Afternoon Note

Another report today showed prices paid to producers climbed after two months of declines. According to the Department of Labor, the Producers Price Index (PPI) in May increased month-over-month by 0.5 percent; this compares with the Street's consensus estimate calling for a 0.1 percent rise. Because retailers try to pass costs on to consumers as soon as possible, the PPI can provide hints on future trends for the CPI, which has also been running at slow rates. Excluding food and energy contributions to the price index, core PPI increased month-over-month by 0.1 percent, matching economists' average forecast.

On another bit of negative economic data today, the Fed delivered worse than expected industrial production and capacity utilizations data. According to the U.S. Federal Reserve, industrial production during May remained unchanged month-over-month, worse than the Street's consensus estimate calling for a 0.1 percent month-over-month rise. In the same time range, capacity utilization decreased from 77.7 percent to 77.6 percent, landing lower than the Street's consensus estimate of 77.8 percent.
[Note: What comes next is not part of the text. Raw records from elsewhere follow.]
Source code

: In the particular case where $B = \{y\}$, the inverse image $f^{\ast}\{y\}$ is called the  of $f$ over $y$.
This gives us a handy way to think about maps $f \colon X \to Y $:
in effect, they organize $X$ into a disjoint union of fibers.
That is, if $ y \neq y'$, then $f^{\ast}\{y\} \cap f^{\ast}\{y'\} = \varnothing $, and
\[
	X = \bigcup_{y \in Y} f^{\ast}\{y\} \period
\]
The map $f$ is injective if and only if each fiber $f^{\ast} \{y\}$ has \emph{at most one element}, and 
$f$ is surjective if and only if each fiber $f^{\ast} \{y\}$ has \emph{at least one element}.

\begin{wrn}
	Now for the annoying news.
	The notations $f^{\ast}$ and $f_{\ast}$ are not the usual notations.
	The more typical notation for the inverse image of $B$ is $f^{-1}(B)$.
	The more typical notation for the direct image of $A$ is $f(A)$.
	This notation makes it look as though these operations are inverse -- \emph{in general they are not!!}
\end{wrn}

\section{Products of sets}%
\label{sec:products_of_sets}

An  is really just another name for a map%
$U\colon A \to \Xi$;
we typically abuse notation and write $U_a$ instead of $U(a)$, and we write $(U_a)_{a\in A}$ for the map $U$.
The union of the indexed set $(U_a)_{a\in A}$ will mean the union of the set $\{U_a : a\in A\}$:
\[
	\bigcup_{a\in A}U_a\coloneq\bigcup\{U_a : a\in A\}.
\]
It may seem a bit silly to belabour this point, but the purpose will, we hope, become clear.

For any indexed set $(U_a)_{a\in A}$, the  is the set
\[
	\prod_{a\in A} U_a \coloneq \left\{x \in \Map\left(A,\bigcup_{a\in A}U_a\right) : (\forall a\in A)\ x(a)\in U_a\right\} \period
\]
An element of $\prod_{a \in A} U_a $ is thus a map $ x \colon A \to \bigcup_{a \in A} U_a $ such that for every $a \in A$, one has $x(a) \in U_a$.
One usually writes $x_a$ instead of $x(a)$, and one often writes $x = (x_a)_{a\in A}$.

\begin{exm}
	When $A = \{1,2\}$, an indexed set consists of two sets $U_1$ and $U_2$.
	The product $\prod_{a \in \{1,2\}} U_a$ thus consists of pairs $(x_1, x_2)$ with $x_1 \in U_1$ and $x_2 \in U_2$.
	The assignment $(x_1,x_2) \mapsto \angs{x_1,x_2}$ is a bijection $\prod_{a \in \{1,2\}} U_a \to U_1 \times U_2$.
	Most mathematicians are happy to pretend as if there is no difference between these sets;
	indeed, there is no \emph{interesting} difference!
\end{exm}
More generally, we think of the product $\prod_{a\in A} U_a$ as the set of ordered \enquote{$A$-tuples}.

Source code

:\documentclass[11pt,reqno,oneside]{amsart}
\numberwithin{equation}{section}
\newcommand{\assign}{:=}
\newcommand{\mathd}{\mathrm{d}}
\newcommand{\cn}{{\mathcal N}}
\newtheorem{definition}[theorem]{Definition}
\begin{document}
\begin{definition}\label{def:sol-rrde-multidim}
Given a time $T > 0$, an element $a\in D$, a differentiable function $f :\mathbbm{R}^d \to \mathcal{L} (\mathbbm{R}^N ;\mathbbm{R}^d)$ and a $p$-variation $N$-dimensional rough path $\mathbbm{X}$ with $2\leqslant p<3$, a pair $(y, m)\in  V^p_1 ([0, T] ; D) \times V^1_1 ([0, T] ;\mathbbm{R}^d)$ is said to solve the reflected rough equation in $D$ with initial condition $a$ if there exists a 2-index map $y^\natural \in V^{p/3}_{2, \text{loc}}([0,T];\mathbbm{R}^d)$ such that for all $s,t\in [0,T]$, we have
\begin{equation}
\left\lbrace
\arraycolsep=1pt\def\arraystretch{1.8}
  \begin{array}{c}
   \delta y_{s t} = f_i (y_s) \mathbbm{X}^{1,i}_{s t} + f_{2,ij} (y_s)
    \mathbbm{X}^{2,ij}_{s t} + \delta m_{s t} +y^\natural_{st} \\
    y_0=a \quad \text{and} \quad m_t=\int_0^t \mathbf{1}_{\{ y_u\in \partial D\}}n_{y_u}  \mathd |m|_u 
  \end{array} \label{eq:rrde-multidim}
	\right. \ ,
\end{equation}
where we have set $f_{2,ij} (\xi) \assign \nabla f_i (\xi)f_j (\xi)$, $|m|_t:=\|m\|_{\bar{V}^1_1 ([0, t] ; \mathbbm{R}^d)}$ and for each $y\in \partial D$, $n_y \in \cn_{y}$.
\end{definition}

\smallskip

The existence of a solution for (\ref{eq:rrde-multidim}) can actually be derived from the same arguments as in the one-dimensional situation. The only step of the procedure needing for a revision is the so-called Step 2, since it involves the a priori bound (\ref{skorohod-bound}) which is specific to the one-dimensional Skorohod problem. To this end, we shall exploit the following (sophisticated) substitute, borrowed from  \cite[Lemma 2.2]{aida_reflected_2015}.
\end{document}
It is now becoming more evident that the slowing growth in China and the recession in Europe are having a worsening negative effect here at home.

In all stocks are continuing sink as the session progresses, as investors appear to be sensing a retrenchment of Fed monetary easing; however, it is just not well founded, at least based on the economic data out today; the U.S. economic is simply not improving fast enough for the Fed to begin winding down. As it stands, earlier today the IMF kept its forecast for a slight cooling of growth this year to 1.9 percent, from 2.2 percent last year, but cut its estimate for 2014 growth by 0.3 percentage points to 2.7 percent. Inflation, the fund said, is expected to remain relatively subdued over the next year. So with subpar growth and tamed inflation, the Fed should maintain course.